Un autre dogme mis à mal au cours de la dernière décennie a été celui de neurones immuables de la naissance à la mort [4]. Deux zones du cerveau, la zone sous-ventriculaire et la zone sous-granulaire de l’hippocampe, abritent des cellules souches qui donnent naissance à de nouveaux neurones tout au long de la vie, y compris à l’âge adulte. Mais il existe également des cellules souches adultes capables de donner naissance aux différentes lignées cellulaires du système nerveux central, y compris des neurones, dans d’autres régions du cerveau, comme le striatum, ou la moelle épinière. Toutefois ces cellules restent quiescentes dans le contexte de la physiologie normale du système nerveux. D’où l’idée simple: l’environnement local conditionne la capacité des cellules souches adultes à proliférer et à se différencier. Reste à le démontrer et à en déterminer les mécanismes. Un article du groupe de Fred Gage [5], l’un des pionniers du domaine avec Sam Weiss et Arturo Alvarez-Buylla, a récemment mis en évidence le rôle des astrocytes dans le contrôle de la neurogenèse dans l’hippocampe chez l’adulte.

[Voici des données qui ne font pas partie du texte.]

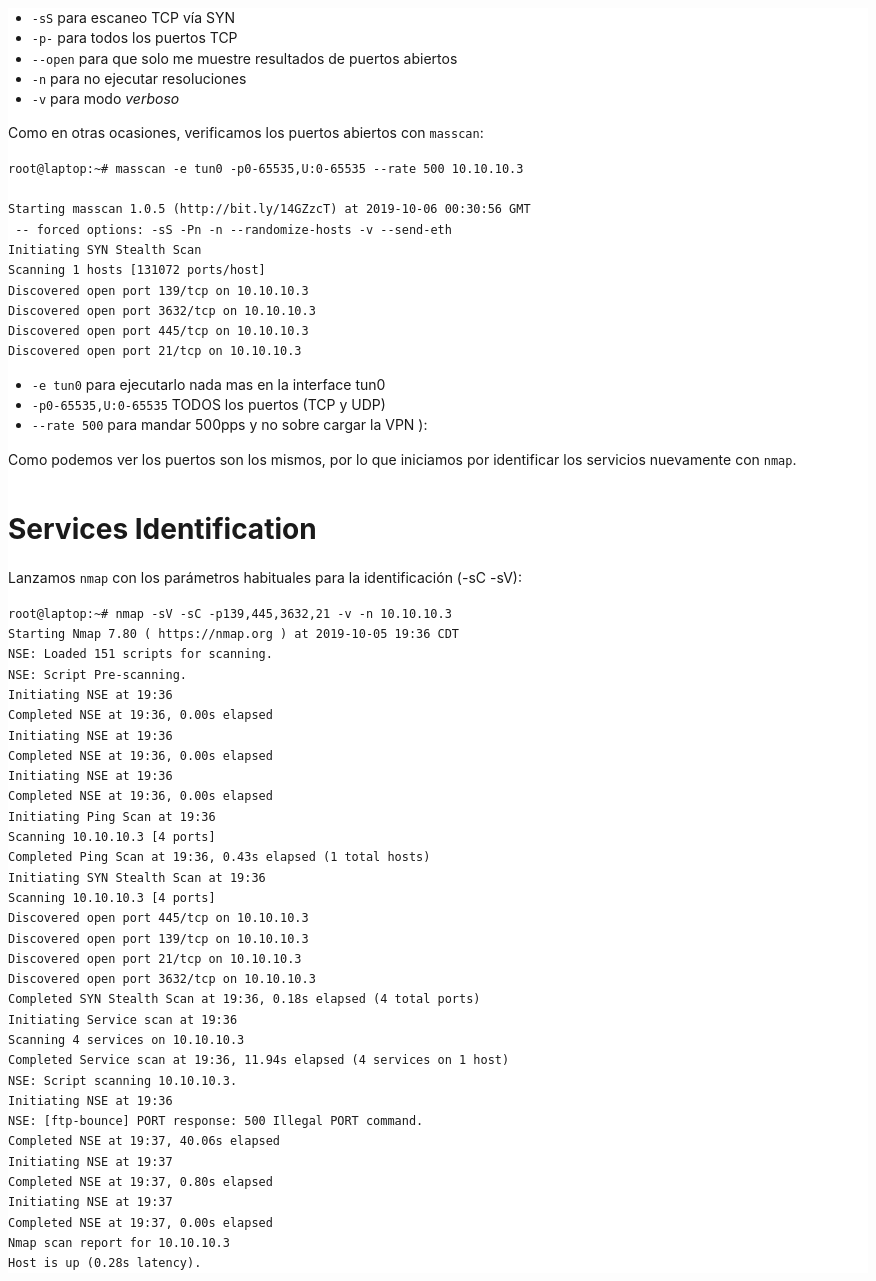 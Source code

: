- `-sS` para escaneo TCP vía SYN
- `-p-` para todos los puertos TCP
- `--open` para que solo me muestre resultados de puertos abiertos
- `-n` para no ejecutar resoluciones
- `-v` para modo *verboso*

Como en otras ocasiones, verificamos los puertos abiertos con `masscan`:

```text
root@laptop:~# masscan -e tun0 -p0-65535,U:0-65535 --rate 500 10.10.10.3

Starting masscan 1.0.5 (http://bit.ly/14GZzcT) at 2019-10-06 00:30:56 GMT
 -- forced options: -sS -Pn -n --randomize-hosts -v --send-eth
Initiating SYN Stealth Scan
Scanning 1 hosts [131072 ports/host]
Discovered open port 139/tcp on 10.10.10.3
Discovered open port 3632/tcp on 10.10.10.3
Discovered open port 445/tcp on 10.10.10.3
Discovered open port 21/tcp on 10.10.10.3
```

- `-e tun0` para ejecutarlo nada mas en la interface tun0
- `-p0-65535,U:0-65535` TODOS los puertos (TCP y UDP)
- `--rate 500` para mandar 500pps y no sobre cargar la VPN ):

Como podemos ver los puertos son los mismos, por lo que iniciamos por identificar los servicios nuevamente con `nmap`.

# Services Identification

Lanzamos `nmap` con los parámetros habituales para la identificación (\-sC \-sV):

```text
root@laptop:~# nmap -sV -sC -p139,445,3632,21 -v -n 10.10.10.3
Starting Nmap 7.80 ( https://nmap.org ) at 2019-10-05 19:36 CDT
NSE: Loaded 151 scripts for scanning.
NSE: Script Pre-scanning.
Initiating NSE at 19:36
Completed NSE at 19:36, 0.00s elapsed
Initiating NSE at 19:36
Completed NSE at 19:36, 0.00s elapsed
Initiating NSE at 19:36
Completed NSE at 19:36, 0.00s elapsed
Initiating Ping Scan at 19:36
Scanning 10.10.10.3 [4 ports]
Completed Ping Scan at 19:36, 0.43s elapsed (1 total hosts)
Initiating SYN Stealth Scan at 19:36
Scanning 10.10.10.3 [4 ports]
Discovered open port 445/tcp on 10.10.10.3
Discovered open port 139/tcp on 10.10.10.3
Discovered open port 21/tcp on 10.10.10.3
Discovered open port 3632/tcp on 10.10.10.3
Completed SYN Stealth Scan at 19:36, 0.18s elapsed (4 total ports)
Initiating Service scan at 19:36
Scanning 4 services on 10.10.10.3
Completed Service scan at 19:36, 11.94s elapsed (4 services on 1 host)
NSE: Script scanning 10.10.10.3.
Initiating NSE at 19:36
NSE: [ftp-bounce] PORT response: 500 Illegal PORT command.
Completed NSE at 19:37, 40.06s elapsed
Initiating NSE at 19:37
Completed NSE at 19:37, 0.80s elapsed
Initiating NSE at 19:37
Completed NSE at 19:37, 0.00s elapsed
Nmap scan report for 10.10.10.3
Host is up (0.28s latency).
```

Pour suivre le devenir des cellules souches, les auteurs utilisent une technique préalablement décrite qui leur permet d’isoler de façon clonale des cellules souches d’hippocampe de rat adulte, puis de les transfecter avec un rétrovirus qui s’intègre dans le génome des cellules hôte, et permet l’expression du marqueur fluorescent (GFP) dans la descendance de ces cellules. En présence de FGF-2 (fibroblast growth factor-2), les cellules prolifèrent et restent indifférenciées. Les auteurs observent, après retrait du FGF-2, une différenciation spontanée en neurones (MAP 2αβ+), oligodendrocytes (RIP+, GalC+) et astrocytes (GFAP+), dans une très faible proportion: 1 à 2 % des cellules. Cette proportion peut atteindre 5 % si les conditions de culture incluent la laminine, l’acide rétinoïque et le sérum de veau foetal. Mais plus de 10 % de neurones ou d’astrocytes sont détectables si les cellules souches sont cultivées en milieu défini sur une monocouche d’astrocytes et de neurones prélévés sur des animaux nouveau-nés. La substitution des astrocytes par des fibroblastes est inefficace. Curieusement, une monocouche constituée seulement de neurones stimule la différenciation en oligodendrocytes, tandis qu’une monocouche uniquement composée d’astrocytes de l’hippocampe reproduit l’effet inducteur neurogénique. Les astrocytes produisent donc un ensemble de facteurs solubles et transmembranaires qui favorisent la différenciation des cellules souches adultes en neurones. De plus, cet effet est dépendant du stade de développement, les astrocytes issus d’animaux nouveau-nés ayant un effet plus marqué que les astrocytes adultes. Il existe également une spécificité régionale: en effet, s’il existe des cellules souches isolées dans de multiples endroits du système nerveux central, y compris la moelle épinière, seuls les astrocytes de l’hippocampe sont capables de stimuler la neurogenèse. Les auteurs indiquent même que les astrocytes de la moelle épinière stimulent préférentiellement la différenciation en astrocytes et en oligodendrocytes, sans toutefois détailler les données.

Une nouvelle voie est donc ouverte vers la caractérisation des facteurs qui, probablement en combinaison, induisent la sortie du cycle cellulaire des cellules souches et leur engagement dans un lignage spécifique. Une voie importante pour la médecine régénérative du système nerveux central.